• [Problem to solve] Output verbatim the line with "- If using ZED" together with every line beneath it, ending at the last line of the entries.

• [Records for this exercise]
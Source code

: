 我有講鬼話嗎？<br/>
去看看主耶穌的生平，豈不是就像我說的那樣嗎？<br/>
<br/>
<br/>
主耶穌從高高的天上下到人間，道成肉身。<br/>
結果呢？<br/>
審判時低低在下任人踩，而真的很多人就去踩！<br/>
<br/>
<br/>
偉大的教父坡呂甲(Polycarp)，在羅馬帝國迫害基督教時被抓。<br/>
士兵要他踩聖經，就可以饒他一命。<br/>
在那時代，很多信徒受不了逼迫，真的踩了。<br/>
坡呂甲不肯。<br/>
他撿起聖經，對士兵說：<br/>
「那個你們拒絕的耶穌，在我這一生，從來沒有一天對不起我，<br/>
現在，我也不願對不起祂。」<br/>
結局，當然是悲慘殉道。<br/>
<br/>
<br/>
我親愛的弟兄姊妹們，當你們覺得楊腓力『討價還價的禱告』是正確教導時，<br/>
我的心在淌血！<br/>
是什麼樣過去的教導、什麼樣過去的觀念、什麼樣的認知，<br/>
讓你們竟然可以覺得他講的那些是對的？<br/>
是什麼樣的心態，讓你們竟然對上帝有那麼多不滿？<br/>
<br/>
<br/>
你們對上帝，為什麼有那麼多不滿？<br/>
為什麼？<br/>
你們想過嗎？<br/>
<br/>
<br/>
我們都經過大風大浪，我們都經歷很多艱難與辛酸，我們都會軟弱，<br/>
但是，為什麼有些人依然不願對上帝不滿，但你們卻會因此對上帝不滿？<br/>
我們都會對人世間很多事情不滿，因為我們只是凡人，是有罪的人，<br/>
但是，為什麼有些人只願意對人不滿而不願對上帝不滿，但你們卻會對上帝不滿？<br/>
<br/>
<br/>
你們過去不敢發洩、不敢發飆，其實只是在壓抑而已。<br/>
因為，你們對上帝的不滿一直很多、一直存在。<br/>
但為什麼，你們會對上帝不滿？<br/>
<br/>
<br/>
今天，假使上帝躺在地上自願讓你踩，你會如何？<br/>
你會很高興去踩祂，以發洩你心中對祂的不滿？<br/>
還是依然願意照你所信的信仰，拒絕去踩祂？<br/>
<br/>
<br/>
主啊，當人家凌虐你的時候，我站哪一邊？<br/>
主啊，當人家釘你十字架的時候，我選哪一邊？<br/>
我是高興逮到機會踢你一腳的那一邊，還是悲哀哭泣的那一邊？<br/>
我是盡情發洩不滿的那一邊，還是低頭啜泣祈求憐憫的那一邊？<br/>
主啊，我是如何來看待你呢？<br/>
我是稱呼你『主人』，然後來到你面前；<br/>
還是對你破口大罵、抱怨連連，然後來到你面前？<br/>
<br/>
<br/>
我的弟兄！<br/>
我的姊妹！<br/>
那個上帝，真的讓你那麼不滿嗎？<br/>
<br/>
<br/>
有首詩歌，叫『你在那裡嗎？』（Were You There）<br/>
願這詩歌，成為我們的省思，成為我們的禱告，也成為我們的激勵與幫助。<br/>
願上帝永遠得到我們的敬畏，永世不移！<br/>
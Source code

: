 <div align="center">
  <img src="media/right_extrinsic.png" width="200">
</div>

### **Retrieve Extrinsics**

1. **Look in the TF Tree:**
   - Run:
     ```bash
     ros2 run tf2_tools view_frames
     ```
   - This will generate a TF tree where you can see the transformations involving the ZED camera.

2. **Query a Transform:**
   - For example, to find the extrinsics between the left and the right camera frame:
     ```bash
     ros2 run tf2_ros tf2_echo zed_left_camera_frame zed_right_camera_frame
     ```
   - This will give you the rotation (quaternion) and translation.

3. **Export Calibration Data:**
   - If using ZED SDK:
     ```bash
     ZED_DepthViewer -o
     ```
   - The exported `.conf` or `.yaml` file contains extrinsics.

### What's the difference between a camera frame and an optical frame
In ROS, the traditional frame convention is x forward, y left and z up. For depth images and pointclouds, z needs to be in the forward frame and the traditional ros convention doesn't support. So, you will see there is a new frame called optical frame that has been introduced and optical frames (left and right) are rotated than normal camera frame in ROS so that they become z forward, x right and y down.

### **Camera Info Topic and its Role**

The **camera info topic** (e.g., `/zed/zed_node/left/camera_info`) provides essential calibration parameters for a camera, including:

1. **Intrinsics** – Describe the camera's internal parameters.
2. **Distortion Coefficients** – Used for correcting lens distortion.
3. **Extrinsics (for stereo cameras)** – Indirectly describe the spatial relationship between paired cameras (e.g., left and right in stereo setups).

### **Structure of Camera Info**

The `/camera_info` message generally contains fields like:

• [Your response]
   - If using ZED SDK:
     ```bash
     ZED_DepthViewer -o
     ```
   - The exported `.conf` or `.yaml` file contains extrinsics.

### What's the difference between a camera frame and an optical frame
In ROS, the traditional frame convention is x forward, y left and z up. For depth images and pointclouds, z needs to be in the forward frame and the traditional ros convention doesn't support. So, you will see there is a new frame called optical frame that has been introduced and optical frames (left and right) are rotated than normal camera frame in ROS so that they become z forward, x right and y down.

### **Camera Info Topic and its Role**

The **camera info topic** (e.g., `/zed/zed_node/left/camera_info`) provides essential calibration parameters for a camera, including:

1. **Intrinsics** – Describe the camera's internal parameters.
2. **Distortion Coefficients** – Used for correcting lens distortion.
3. **Extrinsics (for stereo cameras)** – Indirectly describe the spatial relationship between paired cameras (e.g., left and right in stereo setups).

### **Structure of Camera Info**

The `/camera_info` message generally contains fields like:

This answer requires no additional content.